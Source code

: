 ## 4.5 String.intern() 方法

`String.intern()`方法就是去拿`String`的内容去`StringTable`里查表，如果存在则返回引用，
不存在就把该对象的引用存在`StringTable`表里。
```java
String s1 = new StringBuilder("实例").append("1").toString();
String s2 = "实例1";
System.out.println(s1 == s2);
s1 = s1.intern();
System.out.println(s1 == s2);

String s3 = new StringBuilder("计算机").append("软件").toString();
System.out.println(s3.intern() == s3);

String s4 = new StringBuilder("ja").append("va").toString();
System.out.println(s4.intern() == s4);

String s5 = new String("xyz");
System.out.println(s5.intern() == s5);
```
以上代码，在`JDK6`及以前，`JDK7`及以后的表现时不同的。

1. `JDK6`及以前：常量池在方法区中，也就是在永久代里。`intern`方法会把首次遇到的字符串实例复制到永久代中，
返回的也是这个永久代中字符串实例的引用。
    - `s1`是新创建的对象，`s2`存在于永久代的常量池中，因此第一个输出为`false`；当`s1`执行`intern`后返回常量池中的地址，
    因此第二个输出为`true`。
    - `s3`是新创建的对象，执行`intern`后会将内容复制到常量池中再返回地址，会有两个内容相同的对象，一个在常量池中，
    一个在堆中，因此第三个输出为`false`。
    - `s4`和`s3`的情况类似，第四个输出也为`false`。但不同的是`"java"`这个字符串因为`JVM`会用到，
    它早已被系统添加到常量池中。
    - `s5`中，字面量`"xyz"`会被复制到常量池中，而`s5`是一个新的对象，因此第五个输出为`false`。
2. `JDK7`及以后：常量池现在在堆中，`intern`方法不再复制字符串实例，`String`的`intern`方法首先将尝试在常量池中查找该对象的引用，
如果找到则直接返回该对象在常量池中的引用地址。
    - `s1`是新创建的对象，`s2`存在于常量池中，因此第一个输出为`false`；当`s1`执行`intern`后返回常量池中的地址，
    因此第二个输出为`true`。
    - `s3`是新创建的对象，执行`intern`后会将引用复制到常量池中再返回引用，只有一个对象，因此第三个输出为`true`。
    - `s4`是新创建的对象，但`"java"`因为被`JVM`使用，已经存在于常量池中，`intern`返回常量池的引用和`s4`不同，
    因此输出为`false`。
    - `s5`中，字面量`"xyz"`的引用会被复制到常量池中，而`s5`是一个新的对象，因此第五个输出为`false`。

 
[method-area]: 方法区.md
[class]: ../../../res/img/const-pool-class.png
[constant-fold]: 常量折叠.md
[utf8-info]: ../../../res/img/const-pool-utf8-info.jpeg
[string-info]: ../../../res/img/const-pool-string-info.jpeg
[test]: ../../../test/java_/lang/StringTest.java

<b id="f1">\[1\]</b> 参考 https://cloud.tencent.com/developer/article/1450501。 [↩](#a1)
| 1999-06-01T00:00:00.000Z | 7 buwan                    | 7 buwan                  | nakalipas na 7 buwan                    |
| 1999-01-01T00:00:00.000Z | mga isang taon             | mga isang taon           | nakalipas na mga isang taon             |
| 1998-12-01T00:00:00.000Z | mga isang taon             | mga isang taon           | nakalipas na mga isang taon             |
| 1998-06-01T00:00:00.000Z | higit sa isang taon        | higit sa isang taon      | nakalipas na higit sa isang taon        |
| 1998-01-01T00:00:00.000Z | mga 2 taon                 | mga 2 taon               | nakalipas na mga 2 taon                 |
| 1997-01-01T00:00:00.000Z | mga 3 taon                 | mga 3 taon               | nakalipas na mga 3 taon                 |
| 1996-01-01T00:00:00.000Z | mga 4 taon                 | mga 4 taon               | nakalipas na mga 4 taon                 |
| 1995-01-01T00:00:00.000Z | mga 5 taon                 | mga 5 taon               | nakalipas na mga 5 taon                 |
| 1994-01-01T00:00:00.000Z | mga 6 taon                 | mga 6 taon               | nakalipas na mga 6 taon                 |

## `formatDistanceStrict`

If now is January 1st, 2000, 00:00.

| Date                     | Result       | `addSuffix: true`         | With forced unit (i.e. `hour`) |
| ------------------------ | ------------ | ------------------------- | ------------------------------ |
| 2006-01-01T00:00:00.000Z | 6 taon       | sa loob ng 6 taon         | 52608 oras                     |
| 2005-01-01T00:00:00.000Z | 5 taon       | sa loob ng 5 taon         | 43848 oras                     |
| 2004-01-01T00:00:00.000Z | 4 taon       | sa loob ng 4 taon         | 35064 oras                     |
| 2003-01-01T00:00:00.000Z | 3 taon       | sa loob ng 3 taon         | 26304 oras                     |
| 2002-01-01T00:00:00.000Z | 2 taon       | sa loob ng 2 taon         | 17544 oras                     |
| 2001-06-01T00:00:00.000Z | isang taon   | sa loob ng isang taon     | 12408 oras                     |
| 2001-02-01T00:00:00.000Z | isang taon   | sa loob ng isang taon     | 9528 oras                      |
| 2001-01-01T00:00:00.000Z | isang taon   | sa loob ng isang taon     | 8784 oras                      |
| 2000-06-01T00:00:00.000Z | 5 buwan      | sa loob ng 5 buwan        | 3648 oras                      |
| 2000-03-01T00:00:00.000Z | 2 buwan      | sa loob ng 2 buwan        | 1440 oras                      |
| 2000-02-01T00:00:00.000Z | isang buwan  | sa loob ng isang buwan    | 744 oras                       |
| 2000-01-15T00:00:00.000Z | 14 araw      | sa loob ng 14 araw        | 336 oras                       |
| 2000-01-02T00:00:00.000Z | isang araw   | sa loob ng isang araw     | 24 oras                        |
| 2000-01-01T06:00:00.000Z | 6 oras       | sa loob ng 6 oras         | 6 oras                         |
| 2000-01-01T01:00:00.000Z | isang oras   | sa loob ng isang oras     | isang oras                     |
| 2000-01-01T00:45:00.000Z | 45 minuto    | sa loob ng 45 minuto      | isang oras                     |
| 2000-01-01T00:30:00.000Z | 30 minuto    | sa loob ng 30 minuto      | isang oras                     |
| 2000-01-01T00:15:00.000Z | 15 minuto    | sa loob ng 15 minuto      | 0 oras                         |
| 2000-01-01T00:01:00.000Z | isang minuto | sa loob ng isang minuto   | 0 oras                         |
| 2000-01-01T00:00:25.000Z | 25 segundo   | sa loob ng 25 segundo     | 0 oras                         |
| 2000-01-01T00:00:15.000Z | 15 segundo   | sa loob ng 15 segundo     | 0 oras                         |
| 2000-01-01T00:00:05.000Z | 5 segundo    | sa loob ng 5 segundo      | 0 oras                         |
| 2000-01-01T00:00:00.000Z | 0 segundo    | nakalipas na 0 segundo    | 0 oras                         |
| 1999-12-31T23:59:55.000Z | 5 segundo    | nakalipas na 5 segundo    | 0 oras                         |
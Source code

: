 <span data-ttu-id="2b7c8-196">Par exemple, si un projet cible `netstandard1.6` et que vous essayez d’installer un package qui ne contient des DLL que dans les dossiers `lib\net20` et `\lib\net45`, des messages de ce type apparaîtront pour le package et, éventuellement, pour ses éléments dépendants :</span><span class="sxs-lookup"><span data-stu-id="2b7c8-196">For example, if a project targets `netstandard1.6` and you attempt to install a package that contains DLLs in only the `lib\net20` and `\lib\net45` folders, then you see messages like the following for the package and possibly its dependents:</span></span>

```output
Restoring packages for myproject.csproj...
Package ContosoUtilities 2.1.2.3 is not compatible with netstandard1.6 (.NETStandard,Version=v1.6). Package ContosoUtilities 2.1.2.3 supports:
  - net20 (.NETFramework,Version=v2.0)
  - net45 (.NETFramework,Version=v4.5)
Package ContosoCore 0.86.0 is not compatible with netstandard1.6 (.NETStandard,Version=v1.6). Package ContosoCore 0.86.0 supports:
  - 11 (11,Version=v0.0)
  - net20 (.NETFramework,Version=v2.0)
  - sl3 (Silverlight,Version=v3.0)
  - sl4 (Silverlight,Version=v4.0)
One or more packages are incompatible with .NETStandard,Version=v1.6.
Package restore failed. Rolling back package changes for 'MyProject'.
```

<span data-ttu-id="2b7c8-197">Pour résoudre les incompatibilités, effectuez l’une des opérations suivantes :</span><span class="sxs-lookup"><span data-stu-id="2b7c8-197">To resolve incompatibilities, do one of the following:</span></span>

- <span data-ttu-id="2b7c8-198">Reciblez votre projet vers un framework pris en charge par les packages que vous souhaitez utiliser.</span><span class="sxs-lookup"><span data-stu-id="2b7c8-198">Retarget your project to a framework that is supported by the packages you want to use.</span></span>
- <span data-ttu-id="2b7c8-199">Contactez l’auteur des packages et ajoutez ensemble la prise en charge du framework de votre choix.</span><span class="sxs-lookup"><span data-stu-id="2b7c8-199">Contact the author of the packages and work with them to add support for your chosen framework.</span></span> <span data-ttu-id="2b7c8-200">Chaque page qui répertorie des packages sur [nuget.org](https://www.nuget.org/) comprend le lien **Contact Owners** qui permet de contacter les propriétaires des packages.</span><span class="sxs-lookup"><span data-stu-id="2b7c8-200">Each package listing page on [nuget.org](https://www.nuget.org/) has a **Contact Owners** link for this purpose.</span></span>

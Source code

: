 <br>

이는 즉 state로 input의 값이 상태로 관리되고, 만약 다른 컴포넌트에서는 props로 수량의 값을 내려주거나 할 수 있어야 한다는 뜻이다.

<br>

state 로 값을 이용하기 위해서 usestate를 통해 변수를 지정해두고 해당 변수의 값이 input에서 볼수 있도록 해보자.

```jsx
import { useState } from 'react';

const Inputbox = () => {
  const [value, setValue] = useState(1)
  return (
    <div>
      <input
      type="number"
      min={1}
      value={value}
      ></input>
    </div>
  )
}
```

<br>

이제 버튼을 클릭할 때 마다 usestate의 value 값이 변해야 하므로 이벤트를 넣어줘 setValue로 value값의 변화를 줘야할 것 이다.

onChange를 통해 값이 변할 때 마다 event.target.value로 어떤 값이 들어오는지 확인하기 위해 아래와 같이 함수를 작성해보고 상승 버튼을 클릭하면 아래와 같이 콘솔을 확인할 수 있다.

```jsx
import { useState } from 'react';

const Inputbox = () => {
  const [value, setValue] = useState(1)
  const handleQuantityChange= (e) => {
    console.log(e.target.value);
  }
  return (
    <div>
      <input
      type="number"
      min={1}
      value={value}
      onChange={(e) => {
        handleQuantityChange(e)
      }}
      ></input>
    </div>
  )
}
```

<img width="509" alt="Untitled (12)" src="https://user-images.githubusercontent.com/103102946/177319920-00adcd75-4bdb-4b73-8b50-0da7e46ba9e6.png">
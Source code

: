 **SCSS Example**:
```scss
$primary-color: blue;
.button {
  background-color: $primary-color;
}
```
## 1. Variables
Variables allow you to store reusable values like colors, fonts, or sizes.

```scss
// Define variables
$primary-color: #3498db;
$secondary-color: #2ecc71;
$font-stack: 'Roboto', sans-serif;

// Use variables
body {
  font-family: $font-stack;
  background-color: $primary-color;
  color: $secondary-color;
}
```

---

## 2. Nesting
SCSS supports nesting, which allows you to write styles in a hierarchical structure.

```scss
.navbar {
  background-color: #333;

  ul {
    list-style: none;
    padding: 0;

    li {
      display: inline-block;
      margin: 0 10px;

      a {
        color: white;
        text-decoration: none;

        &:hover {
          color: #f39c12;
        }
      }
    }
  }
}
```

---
+---+
Search the records for the string "System" and return every line in which it occurs.

System.out.println(s1 == s2);
System.out.println(s1 == s2);
System.out.println(s3.intern() == s3);
System.out.println(s4.intern() == s4);
System.out.println(s5.intern() == s5);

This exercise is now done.